Low Level Design: Caching Strategies Deep Dive

⏱ 4 min read

Caching is one of the highest-leverage performance optimizations available — serving data from memory (nanoseconds to microseconds) instead of disk or network (milliseconds). But every caching decision involves tradeoffs: consistency vs. performance, simplicity vs. flexibility, memory cost vs. latency savings. Cache-aside, write-through, write-behind, read-through, and refresh-ahead are the five foundational patterns. Beyond patterns, cache invalidation, eviction policies, and consistency guarantees determine whether a cache helps or creates subtle bugs. Facebook, Twitter, and Netflix have each published detailed analyses of how they use caching at scale.

The Five Caching Patterns

Cache-aside (lazy loading): application checks cache, misses load from DB and populate cache. Application controls cache population. Resilient to cache failure (fall back to DB). Cache may be inconsistent for TTL duration after writes. Read-through: cache sits in front of DB; all reads go through cache; on miss, cache loads from DB transparently. Simpler application code. Cache always has fresh data for recently read keys. Write-through: every write goes to cache AND DB synchronously. Cache always consistent with DB. Higher write latency (two writes per operation). Write-behind (write-back): writes go to cache only; cache asynchronously flushes to DB. Lowest write latency. Risk: data loss if cache fails before flush. Refresh-ahead: cache proactively refreshes entries before they expire (based on predicted access patterns). No cache-miss latency for popular items.
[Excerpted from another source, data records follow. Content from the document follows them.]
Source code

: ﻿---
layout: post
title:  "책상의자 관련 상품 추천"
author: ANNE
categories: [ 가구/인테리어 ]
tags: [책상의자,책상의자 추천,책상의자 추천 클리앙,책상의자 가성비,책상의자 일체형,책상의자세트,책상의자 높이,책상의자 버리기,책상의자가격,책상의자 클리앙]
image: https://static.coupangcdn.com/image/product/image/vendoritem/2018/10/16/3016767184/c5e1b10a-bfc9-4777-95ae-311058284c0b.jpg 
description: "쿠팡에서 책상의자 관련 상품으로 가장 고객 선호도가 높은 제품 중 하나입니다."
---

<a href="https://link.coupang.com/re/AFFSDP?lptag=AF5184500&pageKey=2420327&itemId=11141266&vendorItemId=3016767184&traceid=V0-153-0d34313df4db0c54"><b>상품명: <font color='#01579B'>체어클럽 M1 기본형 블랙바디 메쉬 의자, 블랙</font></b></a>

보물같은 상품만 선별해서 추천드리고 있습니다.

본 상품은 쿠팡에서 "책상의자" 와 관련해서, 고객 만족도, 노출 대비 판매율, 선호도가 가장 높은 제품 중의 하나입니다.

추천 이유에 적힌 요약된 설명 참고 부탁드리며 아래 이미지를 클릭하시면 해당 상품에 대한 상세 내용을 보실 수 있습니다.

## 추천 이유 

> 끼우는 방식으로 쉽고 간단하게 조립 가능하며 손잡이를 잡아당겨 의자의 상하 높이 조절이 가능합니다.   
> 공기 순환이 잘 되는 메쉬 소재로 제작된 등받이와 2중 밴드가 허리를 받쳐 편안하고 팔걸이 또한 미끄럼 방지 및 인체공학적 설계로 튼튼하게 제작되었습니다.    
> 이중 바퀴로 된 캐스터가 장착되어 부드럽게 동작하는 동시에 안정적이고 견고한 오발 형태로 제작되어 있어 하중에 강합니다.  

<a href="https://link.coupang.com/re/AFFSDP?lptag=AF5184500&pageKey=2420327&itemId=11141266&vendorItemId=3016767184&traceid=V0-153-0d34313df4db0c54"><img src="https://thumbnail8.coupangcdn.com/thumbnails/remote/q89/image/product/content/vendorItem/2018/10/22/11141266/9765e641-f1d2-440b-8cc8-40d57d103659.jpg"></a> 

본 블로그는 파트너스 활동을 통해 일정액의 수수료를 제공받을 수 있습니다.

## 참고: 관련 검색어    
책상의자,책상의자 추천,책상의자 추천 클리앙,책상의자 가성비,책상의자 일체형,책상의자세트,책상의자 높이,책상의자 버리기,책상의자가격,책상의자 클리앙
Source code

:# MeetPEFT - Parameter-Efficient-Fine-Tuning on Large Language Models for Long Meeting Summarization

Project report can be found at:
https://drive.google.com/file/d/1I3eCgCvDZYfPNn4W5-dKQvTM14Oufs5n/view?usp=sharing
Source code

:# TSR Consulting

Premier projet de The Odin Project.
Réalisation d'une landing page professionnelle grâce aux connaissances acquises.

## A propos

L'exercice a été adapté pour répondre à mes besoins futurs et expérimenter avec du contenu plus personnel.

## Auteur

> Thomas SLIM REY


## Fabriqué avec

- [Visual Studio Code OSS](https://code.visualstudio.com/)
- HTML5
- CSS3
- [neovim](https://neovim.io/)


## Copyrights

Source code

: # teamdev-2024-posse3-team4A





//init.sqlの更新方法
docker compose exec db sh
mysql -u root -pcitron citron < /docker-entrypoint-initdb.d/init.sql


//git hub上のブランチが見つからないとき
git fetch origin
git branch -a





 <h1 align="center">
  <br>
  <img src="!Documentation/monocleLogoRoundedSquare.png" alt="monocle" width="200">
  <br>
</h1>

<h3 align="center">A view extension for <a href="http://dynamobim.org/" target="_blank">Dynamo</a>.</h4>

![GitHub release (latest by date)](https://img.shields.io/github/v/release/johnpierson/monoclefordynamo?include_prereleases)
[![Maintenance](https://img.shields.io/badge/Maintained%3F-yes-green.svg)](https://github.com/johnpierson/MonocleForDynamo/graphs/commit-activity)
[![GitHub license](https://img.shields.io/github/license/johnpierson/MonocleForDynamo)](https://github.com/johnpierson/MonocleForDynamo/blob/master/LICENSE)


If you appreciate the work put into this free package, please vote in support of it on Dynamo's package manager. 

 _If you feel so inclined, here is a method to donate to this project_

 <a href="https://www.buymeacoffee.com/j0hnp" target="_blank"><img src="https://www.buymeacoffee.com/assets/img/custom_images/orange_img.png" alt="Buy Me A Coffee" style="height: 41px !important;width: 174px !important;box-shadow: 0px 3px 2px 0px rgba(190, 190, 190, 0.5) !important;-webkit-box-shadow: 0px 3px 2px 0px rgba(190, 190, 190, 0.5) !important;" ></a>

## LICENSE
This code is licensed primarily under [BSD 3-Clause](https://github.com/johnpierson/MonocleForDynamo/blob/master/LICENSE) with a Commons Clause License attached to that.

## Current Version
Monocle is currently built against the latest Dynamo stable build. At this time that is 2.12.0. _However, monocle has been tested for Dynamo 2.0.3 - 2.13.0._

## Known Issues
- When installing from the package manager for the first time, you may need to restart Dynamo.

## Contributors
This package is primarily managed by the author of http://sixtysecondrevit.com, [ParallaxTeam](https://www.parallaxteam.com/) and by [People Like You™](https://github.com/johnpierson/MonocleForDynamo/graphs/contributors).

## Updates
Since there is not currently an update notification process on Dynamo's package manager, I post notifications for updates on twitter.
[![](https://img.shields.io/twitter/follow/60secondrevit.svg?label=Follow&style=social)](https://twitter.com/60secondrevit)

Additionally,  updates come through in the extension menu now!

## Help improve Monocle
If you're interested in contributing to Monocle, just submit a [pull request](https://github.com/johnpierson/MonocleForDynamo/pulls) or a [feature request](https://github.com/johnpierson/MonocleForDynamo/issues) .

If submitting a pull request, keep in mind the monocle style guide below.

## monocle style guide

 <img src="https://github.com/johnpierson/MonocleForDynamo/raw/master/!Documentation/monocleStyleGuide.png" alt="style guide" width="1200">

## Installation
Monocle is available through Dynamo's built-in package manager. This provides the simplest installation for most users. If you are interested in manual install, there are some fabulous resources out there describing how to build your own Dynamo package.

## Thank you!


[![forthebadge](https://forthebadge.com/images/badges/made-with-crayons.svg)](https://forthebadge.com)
Wastes resources refreshing rarely-accessed entries.

// Multi-level caching (L1: local, L2: Redis, L3: DB)
// Used by Facebook (TAO), Twitter, and large-scale systems

type MultiLevelCache struct {
    l1    *sync.Map          // in-process cache (nanoseconds, limited size)
    l2    *redis.Client      // distributed Redis (microseconds, shared)
    db    *sql.DB            // database (milliseconds)
    l1TTL time.Duration      // short TTL to limit staleness
    l2TTL time.Duration
}

func (c *MultiLevelCache) Get(key string) (interface{}, error) {
    // L1: in-process cache (fastest, no network)
    if val, ok := c.l1.Load(key); ok {
        return val, nil
    }

    // L2: distributed cache (fast, shared across instances)
    val, err := c.l2.Get(ctx, key).Result()
    if err == nil {
        c.l1.Store(key, val)  // backfill L1
        return val, nil
    }

    // L3: database (slowest, authoritative)
    val, err = c.db.QueryRow("SELECT data FROM items WHERE id = $1", key).Scan(&val)
    if err != nil { return nil, err }

    // Populate both cache levels
    c.l2.Set(ctx, key, val, c.l2TTL)
    c.l1.Store(key, val)
    return val, nil
}

Cache Invalidation Strategies

Cache invalidation is the hardest part of caching. Strategies: TTL expiry: entries expire after a fixed duration. Simple but trades off between staleness (long TTL) and cache miss rate (short TTL). Good for slowly changing data (user profile, product catalog). Event-driven invalidation: when data changes in the DB, publish an invalidation event; cache consumers delete or refresh the affected key. Lower staleness. Requires reliable event delivery (use CDC/Kafka — not in-process pub/sub that can fail). Write-through invalidation: delete cache key immediately when writing to DB (ensure next read gets fresh data). Simple, but causes cache miss storm after writes to popular keys. Tag-based invalidation: tag cache entries with related entity IDs; when an entity changes, invalidate all tagged entries. Useful when one write affects multiple derived cache entries (an author update invalidates all their posts in cache).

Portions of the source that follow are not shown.